Lisa Bates, Principal of the Levi Anderson Learning Center, Advisory Committee member of the Oregon Coalition for Common Sense:
“We need stronger laws to help prevent suicide in our communities. As someone who works in suicide prevention, I have seen the devastation that suicide causes. We owe it to our communities to do as much as we can to prevent future tragedies. This law will make a big difference to Oregon families.”
About the Oregon Coalition for Common Sense
The coalition is made up of gun owners, veterans, educators, law enforcement officials, and community advocates. The coalition focuses on commonsense solutions that will help make Oregon families safer from gun violence, like:
- Preventing people who may be at risk of hurting themselves or others from temporarily accessing guns by providing clear processes for families and law enforcement to ensure that person can’t get their hands on a gun.

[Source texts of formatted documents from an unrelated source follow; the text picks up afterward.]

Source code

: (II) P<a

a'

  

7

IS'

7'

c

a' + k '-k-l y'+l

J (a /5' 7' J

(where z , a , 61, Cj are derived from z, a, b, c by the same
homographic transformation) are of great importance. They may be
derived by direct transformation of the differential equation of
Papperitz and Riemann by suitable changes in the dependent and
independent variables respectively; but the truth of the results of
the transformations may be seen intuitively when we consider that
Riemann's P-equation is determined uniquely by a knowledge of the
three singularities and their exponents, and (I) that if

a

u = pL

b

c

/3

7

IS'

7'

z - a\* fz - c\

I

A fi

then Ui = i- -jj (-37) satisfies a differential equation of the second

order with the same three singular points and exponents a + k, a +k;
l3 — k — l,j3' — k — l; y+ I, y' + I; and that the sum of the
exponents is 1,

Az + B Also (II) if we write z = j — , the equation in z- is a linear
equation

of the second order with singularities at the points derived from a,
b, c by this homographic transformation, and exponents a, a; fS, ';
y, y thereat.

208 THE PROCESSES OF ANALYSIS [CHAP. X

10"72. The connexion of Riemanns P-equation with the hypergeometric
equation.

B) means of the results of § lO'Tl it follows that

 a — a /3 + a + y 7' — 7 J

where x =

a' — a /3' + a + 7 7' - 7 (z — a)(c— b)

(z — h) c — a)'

- Strengthening our existing gun background checks system by ensuring Oregon’s leaders make critical investments in the reporting of records to the system, since our background check system is only as good as the data and records it contains.

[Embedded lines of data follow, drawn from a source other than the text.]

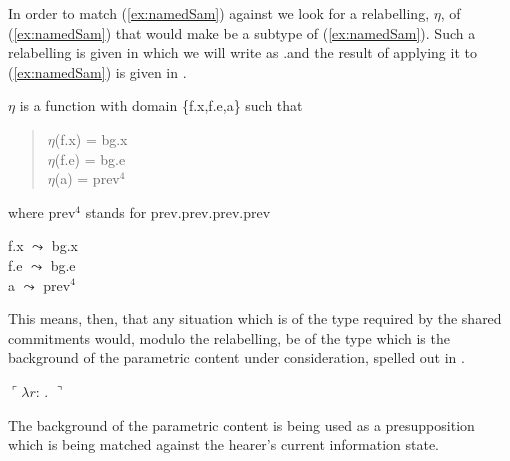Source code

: In order to match (\ref{ex:namedSam})  against \preveg{}  we look
for a relabelling, $\eta$, of (\ref{ex:namedSam}) that would make
\preveg{} be a subtype of (\ref{ex:namedSam}).  Such a
relabelling is given in  which we will write as .and the result of applying it to
(\ref{ex:namedSam}) is given in .
\begin{ex}
\begin{subex}
\item $\eta$ is a function with domain \{f.x,f.e,a\} such that
\begin{quote}
$\eta$(f.x) = bg.x\\
$\eta$(f.e) = bg.e\\
$\eta$(a) = prev$^4$
\end{quote}
where prev$^4$ stands for prev.prev.prev.prev
\item f.x $\leadsto$ bg.x\\
f.e $\leadsto$ bg.e\\
a $\leadsto$ prev$^4$
 
\item 
{}

\end{subex}
\end{ex}
This means, then, that any situation which is of the type required by
the shared commitments would, modulo the relabelling, be of the type
which is the background of the parametric content under consideration,
spelled out in \nexteg{}.
\begin{ex}
$\ulcorner\lambda
  r$: . 
$\urcorner$ 
\label{ex:pcont-samleft} 
\end{ex}
The background of the parametric content is
being used as a presupposition which is being matched against the
hearer's current information state.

- Protecting children from unintentional shootings by ensuring gun owners are required to safely store their guns in their home when they know children may have access to the area, and to hold gun owners accountable when their failure to secure their guns results in a tragedy.
About the Extreme Risk Protection Order
The Extreme Risk Protection Order (ERPO) is a civil court order issued by a judge upon consideration of evidence provided by a family member or law enforcement officer that temporarily prohibits a person in crisis from possessing or purchasing firearms or ammunition. A common thread in many shootings is that family members of the shooters had noticed their loved ones engaging in dangerous behaviors and were concerned about their risk of harming themselves or others – even before any violence occurred.
An ERPO fills this gap by creating a mechanism for family and household members to temporarily prevent access to guns by individuals who pose an elevated risk of endangering themselves or others. This law can save lives while ensuring critical legal protections for respondents, just as it has in states that have already taken this responsible step.
The ERPO is based on the long-standing infrastructure and procedure of domestic violence protection orders (in place in all 50 states) and involves both a court hearing and clearly defined due process protections. Qualifying petitioners, such as family and household members or law enforcement officers, would be able to petition the civil court in their jurisdiction for an ERPO based on evidence they present through a written application and at a hearing before a judge. Respondents would also have an opportunity to present evidence to show they are not a danger to themselves or others, and an ERPO is not necessary. If a court issues an ERPO, respondents would still be able to petition once for termination of the order and be eligible to have their firearms and ammunition returned upon expiration of the order.
California enacted this life-saving law in 2014, and Washington voters overwhelmingly passed it in November 2016. Connecticut and Indiana have similar versions that allow law enforcement officers to intervene when people are in crisis and have easy access to guns. In the first fourteen years of the implementation of Connecticut’s law, it is estimated that for every 10 to 20 risk-warrants served, one suicide was prevented. In addition, nearly one third of respondents received critical mental health and substance abuse treatment as a result of the intervention.
The ERPO is a particularly important tool to help prevent suicides. Those in a suicidal crisis are much more likely to survive if they do not have easy access to firearms for the duration of the crisis. Research shows that people are more likely to die by suicide if they have easy access to firearms. Eighty-five percent of suicide attempts involving firearms are fatal. Nine out of 10 people who survive a suicide attempt do not die by suicide at a later date. These facts demonstrate that the ERPO, which can prevent suicidal individuals from accessing guns during a crisis, will likely save lives.